Hi, I had a chat with Olaf a few days ago, regarding a few issues, and we thought it would be beneficial to bring them up for collective brainstorming.
Background information: In the past and nowadays work in ReactOS is getting done "as it flows". E.g. if we get developers, who wanted to implement sound support, would do it, and we advertise this in a release. Or, like Evgeniy Boltik who shows a nice cooperation with Timo, Jim and Ged on fixing various nasty palette and drawing issues which were not touched for a few years, often fixing errors introduced in revisions like 1000 or 4000. There is no central plan, just a very rough roadmap, mainly relatively short-term.
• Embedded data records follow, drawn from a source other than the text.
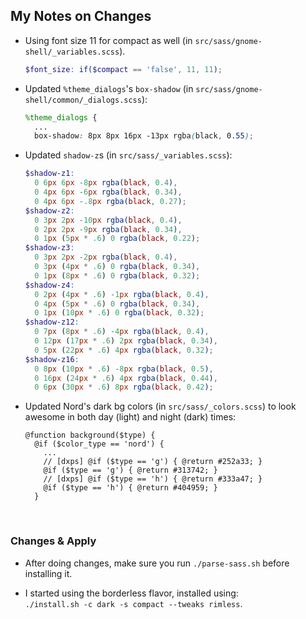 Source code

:## My Notes on Changes

- Using font size 11 for compact as well (in `src/sass/gnome-shell/_variables.scss`).
  ```scss
  $font_size: if($compact == 'false', 11, 11);
  ```

- Updated `%theme_dialogs`'s `box-shadow` (in `src/sass/gnome-shell/common/_dialogs.scss`):
  ```scss
  %theme_dialogs {
    ...
    box-shadow: 8px 8px 16px -13px rgba(black, 0.55);
  ```
  
- Updated `shadow-z`s (in `src/sass/_variables.scss`):
  ```scss
  $shadow-z1:
    0 6px 6px -8px rgba(black, 0.4),
    0 4px 6px -6px rgba(black, 0.34),
    0 4px 6px -.8px rgba(black, 0.27);
  $shadow-z2:
    0 3px 2px -10px rgba(black, 0.4),
    0 2px 2px -9px rgba(black, 0.34),
    0 1px (5px * .6) 0 rgba(black, 0.22);
  $shadow-z3:
    0 3px 2px -2px rgba(black, 0.4),
    0 3px (4px * .6) 0 rgba(black, 0.34),
    0 1px (8px * .6) 0 rgba(black, 0.32);
  $shadow-z4:
    0 2px (4px * .6) -1px rgba(black, 0.4),
    0 4px (5px * .6) 0 rgba(black, 0.34),
    0 1px (10px * .6) 0 rgba(black, 0.32);
  $shadow-z12:
    0 7px (8px * .6) -4px rgba(black, 0.4),
    0 12px (17px * .6) 2px rgba(black, 0.34),
    0 5px (22px * .6) 4px rgba(black, 0.32);
  $shadow-z16:
    0 8px (10px * .6) -8px rgba(black, 0.5),
    0 16px (24px * .6) 4px rgba(black, 0.44),
    0 6px (30px * .6) 8px rgba(black, 0.42);
  ```
- Updated Nord's dark bg colors (in `src/sass/_colors.scss`) to look awesome in both day (light) and night (dark) times:
  ```
  @function background($type) {
    @if ($color_type == 'nord') {
      ...
      // [dxps] @if ($type == 'g') { @return #252a33; }
      @if ($type == 'g') { @return #313742; }
      // [dxps] @if ($type == 'h') { @return #333a47; }
      @if ($type == 'h') { @return #404959; }
    }
  ```

<br/>

### Changes & Apply

- After doing changes, make sure you run `./parse-sass.sh` before installing it.<br/>

- I started using the borderless flavor, installed using:<br/>
  `./install.sh -c dark -s compact --tweaks rimless`.

<br/>
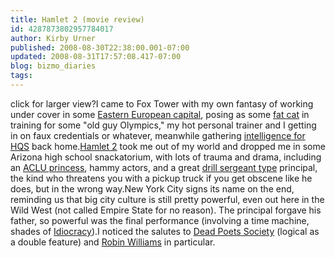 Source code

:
 ```yaml
---
title: Hamlet 2 (movie review)
id: 4287873802957784017
author: Kirby Urner
published: 2008-08-30T22:38:00.001-07:00
updated: 2008-08-31T17:57:08.417-07:00
blog: bizmo_diaries
tags: 
---
```


[](https://blogger.googleusercontent.com/img/b/R29vZ2xl/AVvXsEg_JGZb4vmpDTIluPvOcGnbfR_bgXLihMCLLFyx4YVMdaLqy-F5OdKTBBcx4Nh64rO2_wjebjya9bXtW20rZ9IV2Q6LeK_kbXeZoN-wmZXrDXesDRiuZtpNtYJ-gQWnhMtXd7pR/s1600-h/silliness.png)click for larger view?I came to Fox Tower with my own fantasy of working under cover in some [Eastern European capital](http://controlroom.blogspot.com/2008/08/conspirators-of-pleasure-movie-review.html), posing as some [fat cat](http://worldgame.blogspot.com/2007/07/slow-food-nation.html) in training for some "old guy Olympics," my hot personal trainer and I getting in on faux credentials or whatever, meanwhile gathering [intelligence for HQS](http://worldgame.blogspot.com/2006/08/drinking-liberally.html) back home.[Hamlet 2](http://www.imdb.com/title/tt1104733/) took me out of my world and dropped me in some Arizona high school snackatorium, with lots of trauma and drama, including an [ACLU princess](http://controlroom.blogspot.com/2005/01/total-information-awareness.html), hammy actors, and a great [drill sergeant type](http://worldgame.blogspot.com/2008/04/national-standards.html) principal, the kind who threatens you with a pickup truck if you get obscene like he does, but in the wrong way.New York City signs its name on the end, reminding us that big city culture is still pretty powerful, even out here in the Wild West (not called Empire State for no reason).  The principal forgave his father, so powerful was the final performance (involving a time machine, shades of [Idiocracy](http://worldgame.blogspot.com/2007/04/idiocracy-movie-review.html)).I noticed the salutes to [Dead Poets Society](http://www.imdb.com/title/tt0097165/) (logical as a double feature) and [Robin Williams](http://controlroom.blogspot.com/2007/04/night-at-museum-movie-review.html) in particular.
Same applies to testing team: we usually perform testing when an obvious problem occurs, in our very well known apps list, which someone remembers to work in a certain revision. If that's known to regress, Olaf usually organizes a regression-testing, a guilty revision is found, and problem hopefully gets fixed.
All of this is very good, for an operating system which is developed just for the sake of development: noone sets any milestones, noone demands to meet them. And noone pays for achieving them either.
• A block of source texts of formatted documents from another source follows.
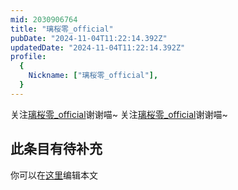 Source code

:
 ```yaml
---
mid: 2030906764
title: "璃桜零_official"
pubDate: "2024-11-04T11:22:14.392Z"
updatedDate: "2024-11-04T11:22:14.392Z"
profile:
  {
    Nickname: ["璃桜零_official"],
  }
---
```


关注[璃桜零_official](https://space.bilibili.com/2030906764)谢谢喵~ 关注[璃桜零_official](https://space.bilibili.com/2030906764)谢谢喵~

## 此条目有待补充
你可以在[这里](https://github.com/Yuhanawa/VTuber.ICU/edit/master/src/content/v/璃桜零_official/index.md)编辑本文
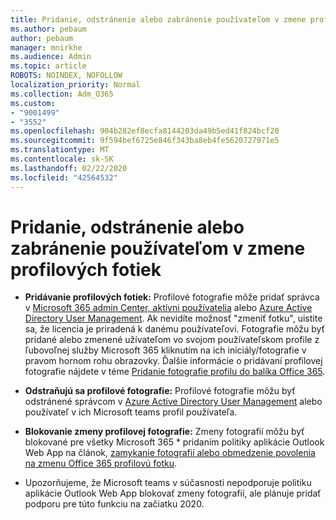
 ```yaml
---
title: Pridanie, odstránenie alebo zabránenie používateľom v zmene profilových fotiek
ms.author: pebaum
author: pebaum
manager: mnirkhe
ms.audience: Admin
ms.topic: article
ROBOTS: NOINDEX, NOFOLLOW
localization_priority: Normal
ms.collection: Adm_O365
ms.custom:
- "9001499"
- "3552"
ms.openlocfilehash: 904b282ef8ecfa8144203da49b5ed41f824bcf20
ms.sourcegitcommit: 9f594bef6725e846f343ba8eb4fe5620727971e5
ms.translationtype: MT
ms.contentlocale: sk-SK
ms.lasthandoff: 02/22/2020
ms.locfileid: "42564532"
---
```

# <a name="add-remove-or-prevent-users-from-changing-profile-photos"></a>Pridanie, odstránenie alebo zabránenie používateľom v zmene profilových fotiek

- **Pridávanie profilových fotiek:** Profilové fotografie môže pridať správca v [Microsoft 365 admin Center, aktívni používatelia](https://admin.microsoft.com/Adminportal/Home?source=applauncher#/users) alebo [Azure Active Directory User Management](https://portal.azure.com/#blade/Microsoft_AAD_IAM/UsersManagementMenuBlade/AllUsers).  Ak nevidíte možnosť "zmeniť fotku", uistite sa, že licencia je priradená k danému používateľovi. Fotografie môžu byť pridané alebo zmenené užívateľom vo svojom používateľskom profile z ľubovoľnej služby Microsoft 365 kliknutím na ich iniciály/fotografie v pravom hornom rohu obrazovky. Ďalšie informácie o pridávaní profilovej fotografie nájdete v téme [Pridanie fotografie profilu do balíka Office 365](https://support.office.com/article/add-your-profile-photo-to-office-365-2eaf93fd-b3f1-43b9-9cdc-bdcd548435b7).

- **Odstraňujú sa profilové fotografie:** Profilové fotografie môžu byť odstránené správcom v [Azure Active Directory User Management](https://portal.azure.com/#blade/Microsoft_AAD_IAM/UsersManagementMenuBlade/AllUsers) alebo používateľ v ich Microsoft teams profil používateľa.

- **Blokovanie zmeny profilovej fotografie:** Zmeny fotografií môžu byť blokované pre všetky Microsoft 365 * pridaním politiky aplikácie Outlook Web App na článok, [zamykanie fotografií alebo obmedzenie povolenia na zmenu Office 365 profilovú fotku](https://answers.microsoft.com/en-us/msoffice/forum/msoffice_o365admin-mso_manage/locking-photos-or-restricting-permissions-to/1d19ae4f-de5d-4c3d-a0ad-4b8b8ac32e3d).

* Upozorňujeme, že Microsoft teams v súčasnosti nepodporuje politiku aplikácie Outlook Web App blokovať zmeny fotografií, ale plánuje pridať podporu pre túto funkciu na začiatku 2020.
But when Linux got a real spin-off? An answer is: when it aimed to become useful for the most needed application - as a platform to run a web server and a mail server. http://en.wikipedia.org/wiki/ Linux_adoption says that in 2001 Linux servers experienced 15% annual growth rate, and by 2004 50% of the worldwide blade servers are shipped with Linux-based OS.
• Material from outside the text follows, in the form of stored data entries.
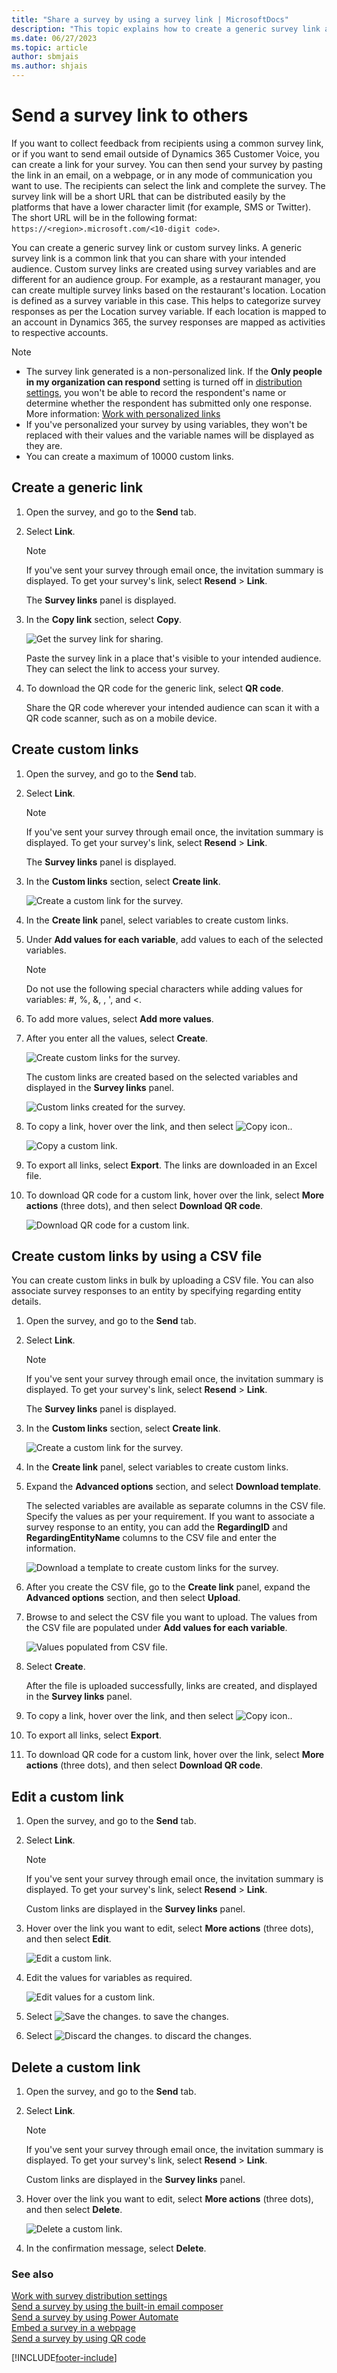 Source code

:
 ```yaml
---
title: "Share a survey by using a survey link | MicrosoftDocs"
description: "This topic explains how to create a generic survey link and custom survey links by using variables and share the survey with your customers."
ms.date: 06/27/2023
ms.topic: article
author: sbmjais
ms.author: shjais
---
```


# Send a survey link to others

If you want to collect feedback from recipients using a common survey link, or if you want to send email outside of Dynamics 365 Customer Voice, you can create a link for your survey. You can then send your survey by pasting the link in an email, on a webpage, or in any mode of communication you want to use. The recipients can select the link and complete the survey. The survey link will be a short URL that can be distributed easily by the platforms that have a lower character limit (for example, SMS or Twitter). The short URL will be in the following format: `https://<region>.microsoft.com/<10-digit code>`.

You can create a generic survey link or custom survey links. A generic survey link is a common link that you can share with your intended audience. Custom survey links are created using survey variables and are different for an audience group. For example, as a restaurant manager, you can create multiple survey links based on the restaurant's location. Location is defined as a survey variable in this case. This helps to categorize survey responses as per the Location survey variable. If each location is mapped to an account in Dynamics 365, the survey responses are mapped as activities to respective accounts.

> [!NOTE]
> - The survey link generated is a non-personalized link. If the **Only people in my organization can respond** setting is turned off in [distribution settings](distribution-settings.md), you won't be able to record the respondent's name or determine whether the respondent has submitted only one response. More information: [Work with personalized links](distribution-settings.md#work-with-personalized-links)
> - If you've personalized your survey by using variables, they won't be replaced with their values and the variable names will be displayed as they are.
> - You can create a maximum of 10000 custom links.

## Create a generic link

1. Open the survey, and go to the **Send** tab.

2. Select **Link**.

    > [!NOTE]
    > If you've sent your survey through email once, the invitation summary is displayed. To get your survey's link, select **Resend** > **Link**.

    The **Survey links** panel is displayed.

3. In the **Copy link** section, select **Copy**.

    ![Get the survey link for sharing.](media/survey-link.png "Get the survey link for sharing")

    Paste the survey link in a place that's visible to your intended audience. They can select the link to access your survey.

4. To download the QR code for the generic link, select **QR code**.

    Share the QR code wherever your intended audience can scan it with a QR code scanner, such as on a mobile device.

## Create custom links

1. Open the survey, and go to the **Send** tab.

2. Select **Link**.

    > [!NOTE]
    > If you've sent your survey through email once, the invitation summary is displayed. To get your survey's link, select **Resend** > **Link**.

    The **Survey links** panel is displayed.

3. In the **Custom links** section, select **Create link**.

    ![Create a custom link for the survey.](media/survey-custom-link.png "Create a custom link for the survey")

4. In the **Create link** panel, select variables to create custom links.

5. Under **Add values for each variable**, add values to each of the selected variables.

    > [!NOTE]
    > Do not use the following special characters while adding values for variables: #, %, &, \, ', and <.

6. To add more values, select **Add more values**.

7. After you enter all the values, select **Create**.

    ![Create custom links for the survey.](media/survey-custom-link-create.png "Create custom links for the survey")

    The custom links are created based on the selected variables and displayed in the **Survey links** panel.

    ![Custom links created for the survey.](media/survey-custom-links-created.png "Custom links created for the survey")

8. To copy a link, hover over the link, and then select ![Copy icon.](media/custom-link-copy-icon.png "Copy icon").

    ![Copy a custom link.](media/survey-custom-link-copy.png "Copy a custom link")

9. To export all links, select **Export**. The links are downloaded in an Excel file.

10. To download QR code for a custom link, hover over the link, select **More actions** (three dots), and then select **Download QR code**.

    ![Download QR code for a custom link.](media/survey-custom-link-qr.png "Download QR code for a custom link")

## Create custom links by using a CSV file

You can create custom links in bulk by uploading a CSV file. You can also associate survey responses to an entity by specifying regarding entity details.

1. Open the survey, and go to the **Send** tab.

2. Select **Link**.

    > [!NOTE]
    > If you've sent your survey through email once, the invitation summary is displayed. To get your survey's link, select **Resend** > **Link**.

    The **Survey links** panel is displayed.

3. In the **Custom links** section, select **Create link**.

    ![Create a custom link for the survey.](media/survey-custom-link.png "Create a custom link for the survey")

4. In the **Create link** panel, select variables to create custom links.

5. Expand the **Advanced options** section, and select **Download template**.

    The selected variables are available as separate columns in the CSV file. Specify the values as per your requirement. If you want to associate a survey response to an entity, you can add the **RegardingID** and **RegardingEntityName** columns to the CSV file and enter the information.

    ![Download a template to create custom links for the survey.](media/survey-custom-link-template.png "Download a template to create custom links for the survey")

6. After you create the CSV file, go to the **Create link** panel, expand the **Advanced options** section, and then select **Upload**.

7. Browse to and select the CSV file you want to upload. The values from the CSV file are populated under **Add values for each variable**.

    ![Values populated from CSV file.](media/custom-link-csv-values.png "Values populated from CSV file")

8. Select **Create**.

    After the file is uploaded successfully, links are created, and displayed in the **Survey links** panel.

9. To copy a link, hover over the link, and then select ![Copy icon.](media/custom-link-copy-icon.png "Copy icon").

10. To export all links, select **Export**.

11. To download QR code for a custom link, hover over the link, select **More actions** (three dots), and then select **Download QR code**.

## Edit a custom link

1. Open the survey, and go to the **Send** tab.

2. Select **Link**.

    > [!NOTE]
    > If you've sent your survey through email once, the invitation summary is displayed. To get your survey's link, select **Resend** > **Link**.

    Custom links are displayed in the **Survey links** panel.

3. Hover over the link you want to edit, select **More actions** (three dots), and then select **Edit**.

    ![Edit a custom link.](media/survey-custom-link-edit.png "Edit a custom link")

4. Edit the values for variables as required.

    ![Edit values for a custom link.](media/survey-custom-link-edit-values.png "Edit values for a custom link")

5. Select ![Save the changes.](media/tick-icon.png "Save the changes") to save the changes.

6. Select ![Discard the changes.](media/cross-icon.png "Discard the changes") to discard the changes.

## Delete a custom link

1. Open the survey, and go to the **Send** tab.

2. Select **Link**.

    > [!NOTE]
    > If you've sent your survey through email once, the invitation summary is displayed. To get your survey's link, select **Resend** > **Link**.

    Custom links are displayed in the **Survey links** panel.

3. Hover over the link you want to edit, select **More actions** (three dots), and then select **Delete**.

    ![Delete a custom link.](media/survey-custom-link-delete.png "Delete a custom link")

4. In the confirmation message, select **Delete**.


### See also

[Work with survey distribution settings](distribution-settings.md)<br>
[Send a survey by using the built-in email composer](send-survey-email.md)<br>
[Send a survey by using Power Automate](send-survey-flow.md)<br>
[Embed a survey in a webpage](embed-web-page.md)<br>
[Send a survey by using QR code](send-survey-qrcode.md)


[!INCLUDE[footer-include](includes/footer-banner.md)]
This was preceded by hard work of a number of people, like Andrew Morton. Who aimed not just at gettign more and more features, but more at getting existing code as stable as it's possible. That included going through all the issues people reported, asking them to provide more info if needed, finding the actual bug, fixing it, asking them to retest... At some point all most frequently encountered bugs were fixed, and potential Linux usage base extended substantially.
For ReactOS, we have different aims, but we could use this strategy now, when core parts of our operating system are becoming feature- complete and mostly need debugging, and when we finally are getting very close to going Beta.
This involves, first of all, getting hardware support at a decent level. From a billion of personal computers in the world, we could easily support the most common hardware without need to develop complex drivers or different HALs. Even SATA would not really be a strong requirement, since most of PCs have IDE compatibility mode, which many non-technical people even forget to switch to "SATA" mode in the BIOS when installing their Windows OS! Again Linux's philisophy could help us: they are proud that their hardware is Linux- compatible, while we are embarrased that "our OS doesn't support specific hardware". Feel the difference.
Some good step in this direction is this wikipage: http:// www.reactos.org/wiki/index.php/Supported_Hardware/Network_cards
Next, software. We have a unique situation when our OS targets a vast amount of WinAPI compatible software. There is a lot of bugs in our Win32 subsystem, however if we can find a set of apps we support right now, or find common software which we could easily support - it should be our "road ahead".
Now back to what I started writing this email about. I was speaking with Olaf and Klemens about the software compatibility database. Existing "Support Database" is not used by people, and not liked by most of our developers and testers because it takes more time to file an entry into that database than to actually install ReactOS and test the app. Another problem is that community-driven database won't work since we can't confirm people's data. What we thought would work good so far is a list of working apps. As Olaf said: "it'll be ugly, not scientifically statistically fine, crude comparing to wine appdb and limited. Bit it can be done". The amount of text to enter for an app entry must be as minimal as possible: app name, platform (real hardware, emulator), bug number in bugzilla for possible issues (max. 2 bugs for one entry). Also, no division for "installs, but doesn't start" or "works only via manual installation". Either it works, or it doesn't, no intermediate stages. As we thought later, it may even be just three columns: appname, ROS revision, Comments.
A wikipage could suit this need, but if necessary, we could think further of some web-app.
I think that's enough for one email, I'll be glad to listen to comments and more ideas. Everyone is welcome to take part in the discussion.
With the best regards, Aleksey Bragin.